Ces envois personnalisés, formulés au présent et non au
conditionnel, péremptoires, revêtus pour certains d'un caractère officiel comme en témoignent les références faites au contrôle d'un huissier de justice, aux avis conformes de la direction, aux annotations précisant « ceci est un document officiel pas un jeu » sont dépourvus de toute ambiguité sur le fait que Madame X... est gagnante de la somme de 10 000 €.

La SA D DUCHESNE ne peut jouer sur le caractère équivoque du mot « règlement » qui peut signifier soit versement soit convention et qui figure sur le document intitulé « avis unique d'envoi de règlement » ainsi rédigé : « sincères félicitations Madame X..., après délibération de la commission de la remise des prix et des règlements, la publication des conclusions est officiellement autorisée, il est incontestablement établi que dès réception de votre prochaine commande, le règlement de « l'envoi du chèque de 10 000 € en recommandé » vous sera expédié sous pli scellé ; envoi garanti sous contrôle d'un huissier de justice ; oui madame X... c'est un engagement ferme et définitif ! nous n'attendons que votre commande pour procéder à l'envoi sous 15 jours de votre règlement » ; même si une astérisque renvoie à une mention figurant en bas de page, celle-ci est elle même ambiguë puisqu'elle indique à la fois et cela en tous petits caractères « ceci n'est pas un jeu. règlement du jeu 320 version AT210 » ; cette ambiguité calculée dans l'emploi du mot règlement ne peut être utilisée par l'appelante pour prétendre qu'elle ne s'est engagée auprès de Madame X... qu'à lui adresser le règlement du jeu et non le chèque de 10 000 €.

L'aléa lorsqu'il est mentionné, ce qui n'est pas la cas de tous les documents adressés à Madame X..., l'est de façon si discrète et dans une phrase tellement abstraite et de pure forme qu'il ne peut être soutenu qu'il est mis en évidence eu égard aux affirmations péremptoires de l'obtention d'un gain.

Le règlement du jeu figure certes sur une partie du verso de certains des documents envoyés à Madame X... mais il est rédigé en tout petits caractères serrés, sans espace ni ponctuation, sur un fond grisé ou coloré rendant sa lecture encore plus difficile de sorte que compte tenu de la formulation nominative du gain il n'apparaît pas utile au lecteur moyen de s'y référer puisqu'il est persuadé d'avoir gagné au vu de l'engagement sans réserve de la SA DUCHESNE de délivrer le gain contenu dans ces mêmes documents.

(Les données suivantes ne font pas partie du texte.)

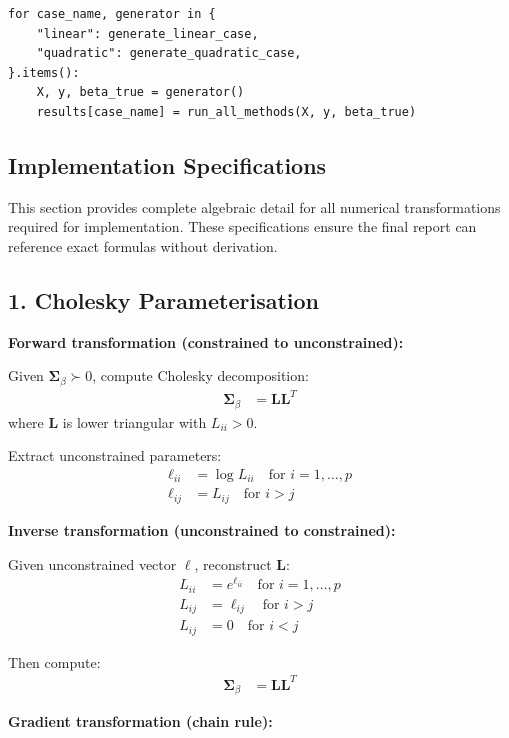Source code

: \documentclass[11pt,a4paper]{article}
\begin{document}
\begin{verbatim}
for case_name, generator in {
    "linear": generate_linear_case,
    "quadratic": generate_quadratic_case,
}.items():
    X, y, beta_true = generator()
    results[case_name] = run_all_methods(X, y, beta_true)
\end{verbatim}
\subsection{Implementation Specifications}

This section provides complete algebraic detail for all numerical transformations required for implementation. These specifications ensure the final report can reference exact formulas without derivation.

\subsection*{1. Cholesky Parameterisation}

\textbf{Forward transformation (constrained to unconstrained):}

Given $\bm{\Sigma}_\beta \succ 0$, compute Cholesky decomposition:
\begin{align}
\bm{\Sigma}_\beta &= \bm{L}\bm{L}^T
\end{align}
where $\bm{L}$ is lower triangular with $L_{ii} > 0$.

Extract unconstrained parameters:
\begin{align}
\ell_{ii} &= \log L_{ii} \quad \text{for } i=1,\ldots,p\\
\ell_{ij} &= L_{ij} \quad \text{for } i > j
\end{align}

\textbf{Inverse transformation (unconstrained to constrained):}

Given unconstrained vector $\bm{\ell}$, reconstruct $\bm{L}$:
\begin{align}
L_{ii} &= e^{\ell_{ii}} \quad \text{for } i=1,\ldots,p\\
L_{ij} &= \ell_{ij} \quad \text{for } i > j\\
L_{ij} &= 0 \quad \text{for } i < j
\end{align}

Then compute:
\begin{align}
\bm{\Sigma}_\beta &= \bm{L}\bm{L}^T
\end{align}

\textbf{Gradient transformation (chain rule):}
\end{document}
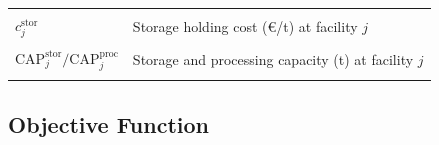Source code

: \documentclass[preprint,review,1p,authoryear]{elsarticle} %
\newcommand{\euro}{€}
\begin{document}
\begin{table}[!h]
{\begin{tabular}[t]{>{\raggedright\arraybackslash}p{5cm}>{\raggedright\arraybackslash}p{9cm}}
\hspace{1em}\cellcolor{gray!10}{$c^{\text{tr-pre}}$} & \cellcolor{gray!10}{Transport cost rate (\euro/t\,km) for pre-treated biomass}\\
\hspace{1em}$c^{\text{stor}}_j$ & Storage holding cost (\euro/t) at facility $j$\\
\hspace{1em}\cellcolor{gray!10}{$d_{ij}$, $d_{jk}$} & \cellcolor{gray!10}{Distance (km) between nodes}\\
\hspace{1em}$\text{CAP}^{\text{stor}}_j/\text{CAP}^{\text{proc}}_j$ & Storage and processing capacity (t) at facility $j$\\
\hspace{1em}\cellcolor{gray!10}{$D^{\max}_{kpt}$} & \cellcolor{gray!10}{Maximum demand (t) of fraction $p$ at consumer $k$ in period $t$}\\
\bottomrule
\end{tabular}}
\end{table}

\subsection{Objective Function}\label{objective-function}
\end{document}
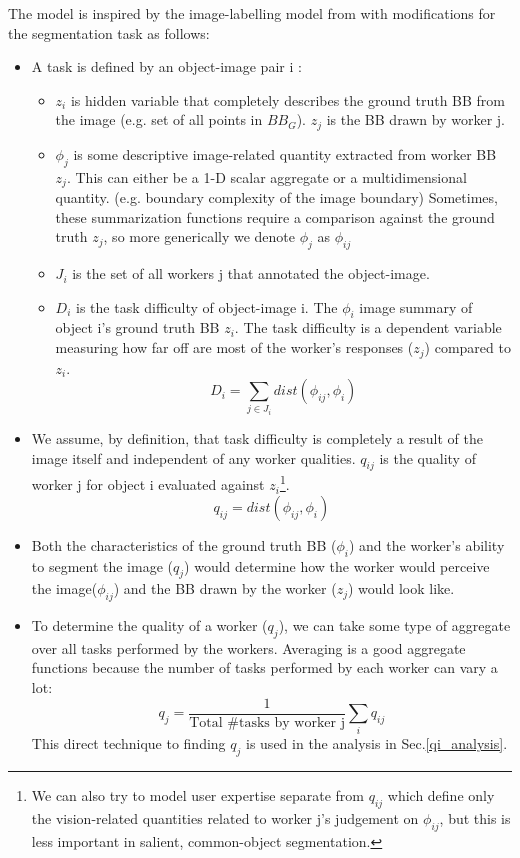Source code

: \documentclass[12pt]{article}
\begin{document}
The model is inspired by the image-labelling model from \cite{MDWWelinder2010} with modifications for the segmentation task as follows:
\begin{itemize}
\item A task is defined by an object-image pair i : 
\begin{itemize}
\item $z_i$ is hidden variable that completely describes the ground truth BB from the image (e.g. set of all points in $BB_G$). $z_j$ is the BB drawn by worker j.
\item  $\phi_j$ is some descriptive image-related quantity extracted from worker BB $z_j$. This can either be a 1-D scalar aggregate or a multidimensional quantity. (e.g. boundary complexity of the image boundary) Sometimes, these summarization functions require a comparison against the ground truth $z_j$, so more generically we denote $\phi_j$ as $\phi_{ij}$
\item $J_i$ is the set of all workers j that annotated the object-image. 
\item $D_i$ is the task difficulty of object-image i. The $\phi_i$ image summary  of object i's ground truth BB $z_i$. The task difficulty is a dependent variable measuring how far off are most of the worker's responses ($z_j$) compared to $z_i$.  
\begin{equation}
D_i = \sum_{j\in J_i} dist(\phi_{ij},\phi_i)
\label{task_difficulty}
\end{equation}
\end{itemize}
\item We assume, by definition, that task difficulty is completely a result of the image itself and independent of any worker qualities. $q_{ij}$ is the quality of worker j for object i evaluated against $z_i$\footnote{We can also try to model user expertise separate from $q_{ij}$ which define only the vision-related quantities related to worker j's judgement on $\phi_{ij}$, but this is less important in salient, common-object segmentation.}.
\begin{equation}
q_{ij} = dist(\phi_{ij},\phi_i)
\label{worker_quality}
\end{equation}
\item Both the characteristics of the ground truth BB ($\phi_i$) and the worker's ability to segment the image ($q_j$) would determine how the worker would perceive the image($\phi_{ij}$) and the BB drawn by the worker ($z_{j}$) would look like.
\item To determine the quality of a worker ($q_j$), we can take some type of aggregate over all tasks performed by the workers. Averaging is a good aggregate functions because the number of tasks performed by each worker can vary a lot:
\begin{equation}
q_j = \frac{1}{\text{Total \# tasks by worker j}}\sum_i q_{ij}
\end{equation}
This direct technique to finding $q_j$ is used in the analysis in Sec.\ref{qi_analysis}.
\end{itemize}
\end{document}
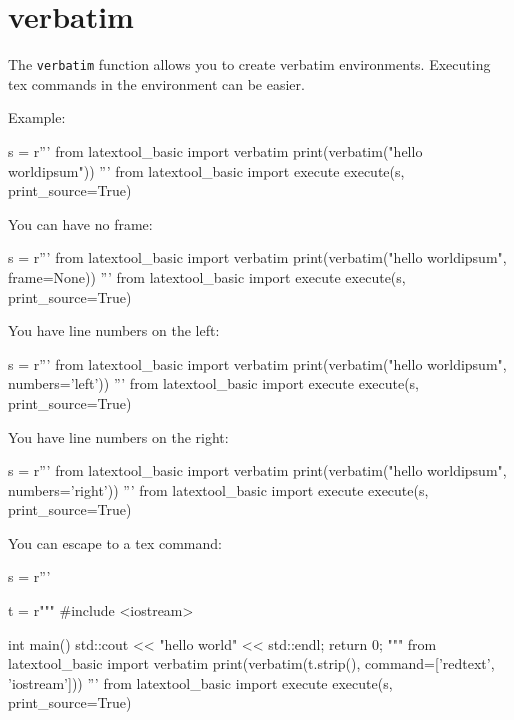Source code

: \section{verbatim}

The \verb!verbatim! function allows you to 
create verbatim environments.
Executing tex commands in the environment can be easier.





Example:
\begin{python}
s = r'''
from latextool_basic import verbatim
print(verbatim("hello world\nlorem ipsum"))
'''
from latextool_basic import execute
execute(s, print_source=True)
\end{python}


You can have no frame:
\begin{python}
s = r'''
from latextool_basic import verbatim
print(verbatim("hello world\nlorem ipsum", frame=None))
'''
from latextool_basic import execute
execute(s, print_source=True)
\end{python}




You have line numbers on the left:
\begin{python}
s = r'''
from latextool_basic import verbatim
print(verbatim("hello world\nlorem ipsum", numbers='left'))
'''
from latextool_basic import execute
execute(s, print_source=True)
\end{python}




You have line numbers on the right:
\begin{python}
s = r'''
from latextool_basic import verbatim
print(verbatim("hello world\nlorem ipsum", numbers='right'))
'''
from latextool_basic import execute
execute(s, print_source=True)
\end{python}




\begin{samepage}
You can escape to a tex command:
\begin{python}
s = r'''

t = r"""
#include <iostream>

int main()
{
    std::cout << "hello world" << std::endl;
    return 0;
}
"""
from latextool_basic import verbatim
print(verbatim(t.strip(), command=['redtext', 'iostream']))
'''
from latextool_basic import execute
execute(s, print_source=True)
\end{python}
\end{samepage}

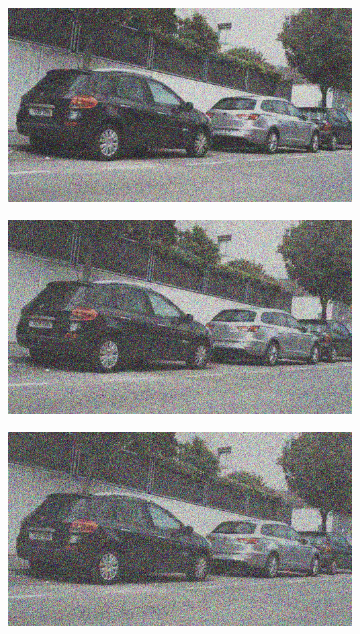 \documentclass[a4paper]{ctexart}
\begin{document}
\begin{figure}[htbp]
\begin{subfigure}{0.08\textwidth}
				\label{fig：Gamma=0.6, Gauss Noise = 0.4}
			\end{subfigure}
			\begin{subfigure}{0.08\textwidth}
				\captionsetup{font=scriptsize}
				\includegraphics[width=\linewidth]{picture/Edge Detection/degrade/RGB_001 Gamma=0.6, Gauss Noise=0.5}
				\label{fig：Gamma=0.6, Gauss Noise = 0.5}
			\end{subfigure}
			\begin{subfigure}{0.08\textwidth}
				\captionsetup{font=scriptsize}
				\includegraphics[width=\linewidth]{picture/Edge Detection/degrade/RGB_001 Gamma=0.6, Gauss Noise=0.6}
				\label{fig：Gamma=0.6, Gauss Noise = 0.6}
			\end{subfigure}
			\begin{subfigure}{0.08\textwidth}
				\captionsetup{font=scriptsize}
				\includegraphics[width=\linewidth]{picture/Edge Detection/degrade/RGB_001 Gamma=0.6, Gauss Noise=0.7}

\end{subfigure}
\end{figure}
\end{document}
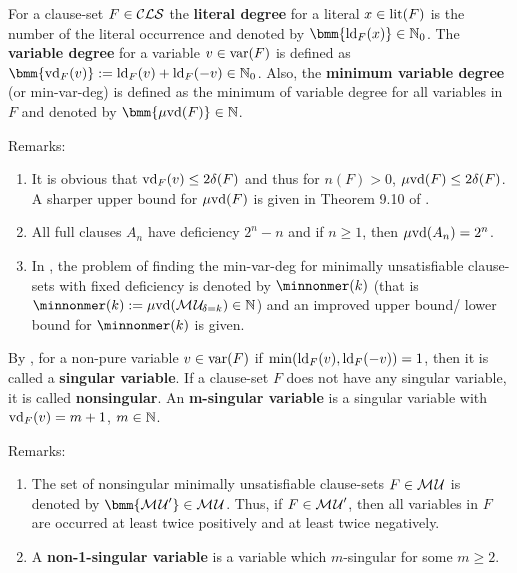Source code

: \documentclass{article}
\begin{document}
\begin{defi}\label{def:degree}
For a clause-set $F \in \mathcal{CLS}$ the \textbf{literal degree} for a literal $x \in \operatorname{lit}(F)$ is the number of the literal occurrence and denoted by $\bmm{\ldeg_F(x)} \in \NNZ$. The \textbf{variable degree} for a variable $v \in \operatorname{var}(F)$ is defined as $\bmm{\vdeg_F(v)} := \ldeg_F(v) + \ldeg_F(-v) \in \NNZ$. Also, the \textbf{minimum variable degree} (or min-var-deg) is defined as the minimum of variable degree for all variables in $F$ and denoted by $\bmm{\minvdeg(F)} \in \NN$.
\end{defi}
Remarks:
  \begin{enumerate}
  \item It is obvious that $\operatorname{vd}_F(v) \le 2 \delta(F)$ and thus for $n(F) >0$, $\operatorname{\mu\!\operatorname{vd}}(F) \le 2 \delta(F)$. A sharper upper bound for $\operatorname{\mu\!\operatorname{vd}}(F)$ is given in Theorem 9.10 of \cite{KullmannZhao2010Extremal}.
  \item All full clauses $A_n$ have deficiency $2^n - n$ and if $n \ge 1$, then  $\operatorname{\mu\!\operatorname{vd}}(A_n) =2^n$.
  \item In \cite{KullmannZhao2010Extremal}, the problem of finding the min-var-deg for minimally unsatisfiable clause-sets with fixed deficiency is denoted by $\minnonmer(k) $ (that is $\minnonmer(k)  :=  \minvdeg(\Musati{\delta=k}) \in \NN$) and an improved upper bound/ lower bound for $\minnonmer(k) $ is given.
    \end{enumerate}
    
\begin{defi}\label{def:singvar}
By \cite{KullmannZhao2012ConfluenceJ}, for a non-pure variable $v \in \operatorname{var}(F)$ if $\min(\operatorname{ld}_F(v) ,\operatorname{ld}_F(-v))=1$, then it is called a \textbf{singular variable}. If a clause-set $F$ does not have any singular variable, it is called \textbf{nonsingular}. An \textbf{m-singular variable} is a singular variable with $\operatorname{vd}_F(v)=m+1$, $m \in \mathbb{N}$.
\end{defi}
Remarks:
  \begin{enumerate}
  \item The set of nonsingular minimally unsatisfiable clause-sets $F \in \mathcal{M\hspace{0.8pt}U}$ is denoted by $\bmm{\Musat'} \in \Musat$. Thus, if $F \in \mathcal{M\hspace{0.8pt}U}'$, then all variables in $F$ are occurred at least twice positively and at least twice negatively.
  \item A \textbf{non-1-singular variable} is a variable which $m$-singular for some $m \ge 2$.
   \end{enumerate}
 
\end{document}

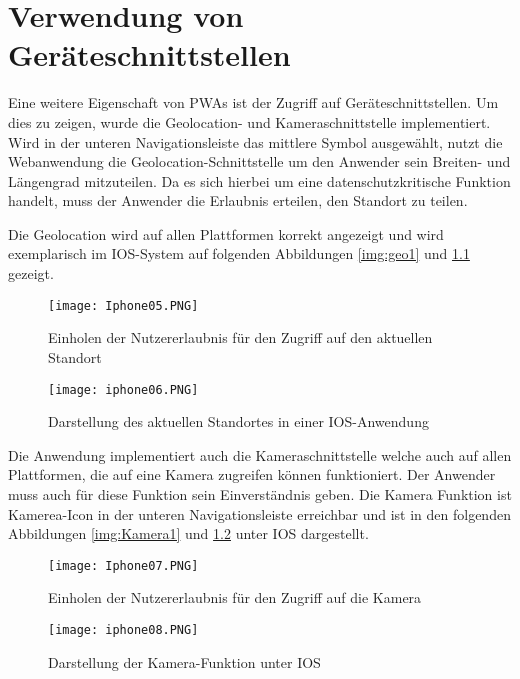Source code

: \chapter{Verwendung von Geräteschnittstellen}

Eine weitere Eigenschaft von PWAs ist der Zugriff auf Geräteschnittstellen. Um dies zu zeigen, wurde die Geolocation- und Kameraschnittstelle implementiert.
Wird in der unteren Navigationsleiste das mittlere Symbol ausgewählt, nutzt die Webanwendung die Geolocation-Schnittstelle um den Anwender sein Breiten- und Längengrad mitzuteilen. Da es sich hierbei um eine datenschutzkritische Funktion handelt, muss der Anwender die Erlaubnis erteilen, den Standort zu teilen. 

Die Geolocation wird auf allen Plattformen korrekt angezeigt und wird exemplarisch im IOS-System auf folgenden Abbildungen \ref{img:geo1} und \ref{img:geo2} gezeigt. 

\begin{figure}[!htb]
    \begin{minipage}[b]{.4\linewidth} %
       \texttt{[image: Iphone05.PNG]}
       \caption{Einholen der Nutzererlaubnis für den Zugriff auf den aktuellen Standort}
       \label{img:geo1}
    \end{minipage}
    \hspace{.1\linewidth}%
    \begin{minipage}[b]{.4\linewidth} %
       \texttt{[image: iphone06.PNG]}
       \caption{Darstellung des aktuellen Standortes in einer IOS-Anwendung}
       \label{img:geo2}
    \end{minipage}
 \end{figure}

 Die Anwendung implementiert auch die Kameraschnittstelle welche auch auf allen Plattformen, die auf eine Kamera zugreifen können funktioniert. Der Anwender muss auch für diese Funktion sein Einverständnis geben. Die Kamera Funktion ist Kamerea-Icon in der unteren Navigationsleiste erreichbar und ist in den folgenden Abbildungen \ref{img:Kamera1} und \ref{img:Kamera2} unter IOS dargestellt.

 \begin{figure}[!htb]
    \begin{minipage}[b]{.4\linewidth} %
       \texttt{[image: Iphone07.PNG]}
       \caption{Einholen der Nutzererlaubnis für den Zugriff auf die Kamera}
       \label{img:Kamera1}
    \end{minipage}
    \hspace{.1\linewidth}%
    \begin{minipage}[b]{.4\linewidth} %
       \texttt{[image: iphone08.PNG]}
       \caption{Darstellung der Kamera-Funktion unter IOS}
       \label{img:Kamera2}
    \end{minipage}
 \end{figure}


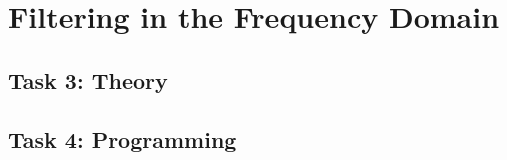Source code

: \section{Filtering in the Frequency Domain}
\subsection{Task 3: Theory}

\newpage
\subsection{Task 4: Programming}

La présentation se voulant officielle de ces documents, les formulations employées visent bien au contraire à convaincre le destinataire qu'il a gagné pour l'inciter à passer de nouvelles commandes.

En conséquence la SA DUCHESNE qui a annoncé à Madame X... un gain sans mettre en évidence l'existence d'un aléa doit le lui délivrer.

Par ailleurs la bonne foi de Madame X... qui a passé trois commandes pour hâter l'obtention de son gain n'est pas sujette à discussion.

Le jugement déféré sera en conséquence confirmé.

L'équité commande de faire application des dispositions de l'article 700 du nouveau code de procédure civile au profit de l'intimée à hauteur de 1 500 €.

PAR CES MOTIFS :

La Cour,

-Confirme le jugement du Tribunal de Grande Instance de BORDEAUX en date du 21 juillet 2006.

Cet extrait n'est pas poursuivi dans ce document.